One of the most important things to do once your VPS has been created is to secure the standard SSH port.

Since SSH is the main method to communicate with any VPS it is the first target for any non-authorized person trying to gain access.

There are a few different ways to add more security to this vulnerable port. You can choose to do one of the following or all of the following depending on your needs.

Change the common port 22

This is the easiest and quickest starting point. Since the default port is 22, most hackers will scan to see if this port is open to start an attack. Changing it to a non-standard port will make it harder to identify where the SSH service is running.

Steps: Login to your VPS through SSH and type the following as root:

vi /etc/ssh/sshd_config

Scroll until you see:

#Port 22
#Protocol 2,1
Protocol 2
#AddressFamily any
#ListenAddress 0.0.0.0
#ListenAddress ::

Press “i” to enter insert mode in vi and then move to the line that says #port 22. Remove the “#” and specify a different port (example: 22122, 3355 etc…) Make it random but within the acceptible tcp range.

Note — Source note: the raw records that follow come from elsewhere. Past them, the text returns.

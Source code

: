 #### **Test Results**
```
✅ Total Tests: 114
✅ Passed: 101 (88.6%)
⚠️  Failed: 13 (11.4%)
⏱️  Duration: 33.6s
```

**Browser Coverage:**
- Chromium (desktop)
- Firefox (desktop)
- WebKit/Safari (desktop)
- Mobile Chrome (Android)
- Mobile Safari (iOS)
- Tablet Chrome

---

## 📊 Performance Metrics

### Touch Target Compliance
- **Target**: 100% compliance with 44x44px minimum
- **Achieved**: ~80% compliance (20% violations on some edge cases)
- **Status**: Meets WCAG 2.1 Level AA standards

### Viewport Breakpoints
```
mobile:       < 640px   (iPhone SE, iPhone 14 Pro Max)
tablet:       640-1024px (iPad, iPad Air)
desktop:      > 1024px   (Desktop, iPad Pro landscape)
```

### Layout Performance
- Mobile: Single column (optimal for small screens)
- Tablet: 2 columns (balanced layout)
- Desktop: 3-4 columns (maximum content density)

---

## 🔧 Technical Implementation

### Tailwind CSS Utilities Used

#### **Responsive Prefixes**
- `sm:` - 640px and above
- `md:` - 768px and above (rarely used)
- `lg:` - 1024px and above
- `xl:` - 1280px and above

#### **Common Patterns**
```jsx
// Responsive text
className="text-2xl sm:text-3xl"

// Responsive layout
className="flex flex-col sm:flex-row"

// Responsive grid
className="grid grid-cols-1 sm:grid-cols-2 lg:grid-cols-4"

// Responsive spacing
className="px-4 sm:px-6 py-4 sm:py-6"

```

Once this is done, press “escape” then colon (:) and then “x”. Hit enter and this will save your changes.

At the command prompt type (On CentOS):

service sshd restart

On other OS’s you may need to type: /etc/init.d/sshd restart

At this point you may loose connectivity because you changed the port! If you didn’t you will need to exit the current session and reconnect to your server using the new port that you specified.

(Optional) at this point, if your VPS has more than one IP address assigned to it, you can specify only one by changing the “ListenAddress 0.0.0.0” to one of your IP addresses. This way, you can only access SSH through the one interface.

Disable root login through SSH

Using the same methods in step 1 edit /etc/ssh/sshd_config and scroll until you see

#PermitRootLogin yes

Remove the “#” symbol and change the “yes” to “no”, save the file and restart sshd service.

Next time you try to login as root it will deny you.

Note: SSH will still allow you to try and login as root if you specify “root” as the username. It will reject the login even though you specify the right password.

IP Restriction

This step may not appeal to the users who are on Dynamic IP addresses. But it is a very effective way to secure the SSH port even more.

IP restriction will reject a user trying to login from a non specified source IP address. This will allow you to control which hosts will have access and which do not.

If you have many users using your VPS who require SSH access, this is not a good idea as you will block their traffic when implementing this method.

In order to specify the incoming IP address you can use the “/etc/hosts.allow” and “/etc/hosts.deny” files.

Edit “/etc/hosts.deny” and add a line with the following:

sshd:*

This will deny all traffic. Once this is completed you will allow your IP address.

Edit “/etc/hosts.allow” and add a line with your ip address:

sshd: <your ip> (Example: sshd:192.168.1.1)

Note: The allow file will get processed first. So if an ip address matches in the allow file first, traffic will be allowed even if it is specified in the deny file.

Once this is completed the only host that will be able to SSH to your VPS will be the one specified in your hosts.allow file.